Deploying the Traefik edge router#

Now that the Riva service is running, the cluster needs a mechanism to route requests into Riva.

In the default values.yaml of the riva-api Helm chart, service.type was set to LoadBalancer, which would have created an OCI Load Balancer to direct traffic into the Riva service. Instead, the open-source Traefik edge router will serve this purpose.

  1. Download and untar the Traefik Helm chart.

    helm repo add traefik https://helm.traefik.io/traefik
    helm repo update
    helm fetch traefik/traefik
    tar -zxvf traefik-*.tgz
    
  2. Modify the traefik/values.yaml file.

    Change service.type from LoadBalancer to ClusterIP. This exposes the service on a cluster-internal IP.

  3. Deploy the modified traefik Helm chart.

    helm install traefik traefik/
    

Creating the IngressRoute#

An IngressRoute enables the Traefik load balancer to recognize incoming requests and distribute them across multiple riva-api services.

When you deployed the traefik Helm chart above, Kubernetes automatically created a local DNS entry for that service: traefik.default.svc.cluster.local. The IngressRoute definition below matches these DNS entries and directs requests to the riva-api service. You can modify the entries to support a different DNS arrangement, depending on your requirements.

  1. Create the following riva-ingress.yaml file:

    apiVersion: traefik.containo.us/v1alpha1
    kind: IngressRoute
    metadata:
      name: riva-ingressroute
    spec:
      entryPoints:
        - web
      routes:
        - match: "Host(`traefik.default.svc.cluster.local`)"
          kind: Rule
          services:
            - name: riva-api
              port: 50051
              scheme: h2c
    
  2. Deploy the IngressRoute.

    kubectl apply -f riva-ingress.yaml
    

The Riva service is now able to serve gRPC requests from within the cluster at the address traefik.default.svc.cluster.local.
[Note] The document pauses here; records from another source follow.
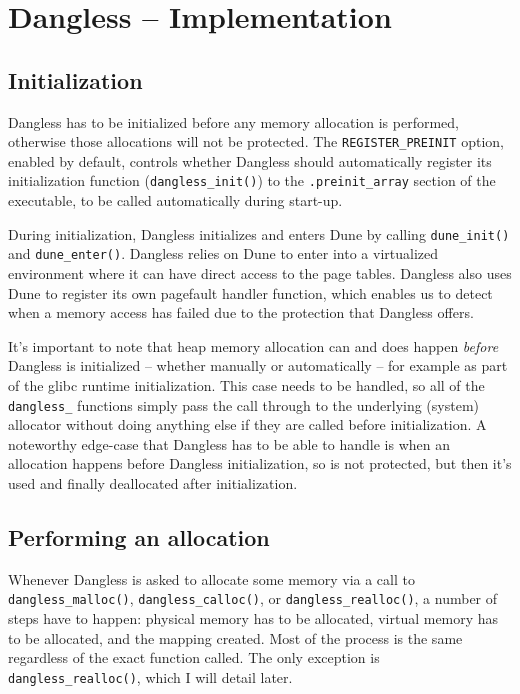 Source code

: \chapter{Dangless -- Implementation}
\label{ch:implementation}

\section{Initialization}
\label{sec:dangless-init}

Dangless has to be initialized before any memory allocation is performed, otherwise those allocations will not be protected. The \lstinline!REGISTER_PREINIT! option, enabled by default, controls whether Dangless should automatically register its initialization function (\lstinline!dangless_init()!) to the \lstinline!.preinit_array! section of the executable, to be called automatically during start-up.

During initialization, Dangless initializes and enters Dune by calling \lstinline!dune_init()! and \lstinline!dune_enter()!. Dangless relies on Dune to enter into a virtualized environment where it can have direct access to the page tables. Dangless also uses Dune to register its own pagefault handler function, which enables us to detect when a memory access has failed due to the protection that Dangless offers.

It's important to note that heap memory allocation can and does happen \emph{before} Dangless is initialized -- whether manually or automatically -- for example as part of the glibc runtime initialization. This case needs to be handled, so all of the \lstinline!dangless_! functions simply pass the call through to the underlying (system) allocator without doing anything else if they are called before initialization. A noteworthy edge-case that Dangless has to be able to handle is when an allocation happens before Dangless initialization, so is not protected, but then it's used and finally deallocated after initialization.

\section{Performing an allocation}

Whenever Dangless is asked to allocate some memory via a call to \lstinline!dangless_malloc()!, \lstinline!dangless_calloc()!, or \lstinline!dangless_realloc()!, a number of steps have to happen: physical memory has to be allocated, virtual memory has to be allocated, and the mapping created. Most of the process is the same regardless of the exact function called. The only exception is \lstinline!dangless_realloc()!, which I will detail later.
If you are planning to deploy your own client application in the cluster to communicate with Riva, you can send requests to that address. In the next section, you will deploy a Riva sample client and use it to test the deployment.

Deploying a Sample Client#

Riva provides a container with a set of pre-built sample clients to test the Riva services. The clients are also available on GitHub for those interested in adapting them.

  1. Create the client-deployment.yaml file that defines the deployment. Replace the image path in the file below. Check out NGC for the latest image tag:

    apiVersion: apps/v1
    kind: Deployment
    metadata:
      name: riva-client
      labels:
        app: "rivaasrclient"
    spec:
      replicas: 1
      selector:
        matchLabels:
          app: "rivaasrclient"
      template:
        metadata:
          labels:
            app: "rivaasrclient"
        spec:
          imagePullSecrets:
          - name: imagepullsecret
          containers:
          - name: riva-client
            image: "nvcr.io/nvidia/riva/riva-speech-client:2.17.0"
            command: ["/bin/bash"]
            args: ["-c", "while true; do sleep 5; done"]
    
  2. Deploy the client service.

    kubectl apply -f client-deployment.yaml
    
  3. Connect to the client pod.

    export cpod=`kubectl get pods | cut -d " " -f 1 | grep riva-client`
    kubectl exec --stdin --tty $cpod /bin/bash
    
  4. From inside the shell of the client pod, run the sample ASR client on an example .wav file. Specify the traefik.default.svc.cluster.local endpoint, with port 80, as the service address.

    riva_streaming_asr_client \
       --audio_file=/work/wav/sample.wav \
       --automatic_punctuation=true \
       --riva_uri=traefik.default.svc.cluster.local:80
    

    Depending on what audio file you choose, you will see an output similar to this:

    filename: /opt/riva/wav/en-US_sample.wav
    Done loading 1 files
    what
    what
    what is
    what is
    what is
    what is now
    what is natural
    what is natural
    what is natural language
    what is natural language
    what is natural language
    what is natural language
    what is natural language Processing
    what is natural language Processing
    what is natural language Processing
    what is natural language Processing
    what is natural language Processing
    what is language Processing
    what is language Processing
    What is Natural Language Processing?
    -----------------------------------------------------------
    File: /opt/riva/wav/en-US_sample.wav
    
    Final transcripts:
    0 : What is Natural Language Processing?
    
    Timestamps:
    Word                                    Start (ms)      End (ms)
    
    What                                    840             880
    is                                      1160            1200
    Natural                                 1800            2080
    Language                                2200            2520
    Processing?                             2720            3200
    
    Audio processed: 4 sec.
    -----------------------------------------------------------
    
    Not printing latency statistics because the client is run without the --simulate_realtime option and/or the number of requests sent is not equal to number of requests received. To get latency statistics, run with --simulate_realtime and set the --chunk_duration_ms to be the same as the server chunk duration
    Run time: 0.108666 sec.
    Total audio processed: 4.152 sec.
    Throughput: 38.2087 RTFX
    

Scaling the cluster#

As deployed above, the OKE cluster only provisions a single GPU node. While a single GPU can handle a large volume of requests, the cluster can easily be scaled with more nodes.

  1. Scale the GPU nodegroup to the desired number of compute nodes (4 in this case) through the Console.

  2. Scale the riva-api deployment to use the additional nodes.

    kubectl scale deployments/riva-api --replicas=4
    

As with the original riva-api deployment, each replica pod downloads and initializes the necessary models prior to starting the Riva service.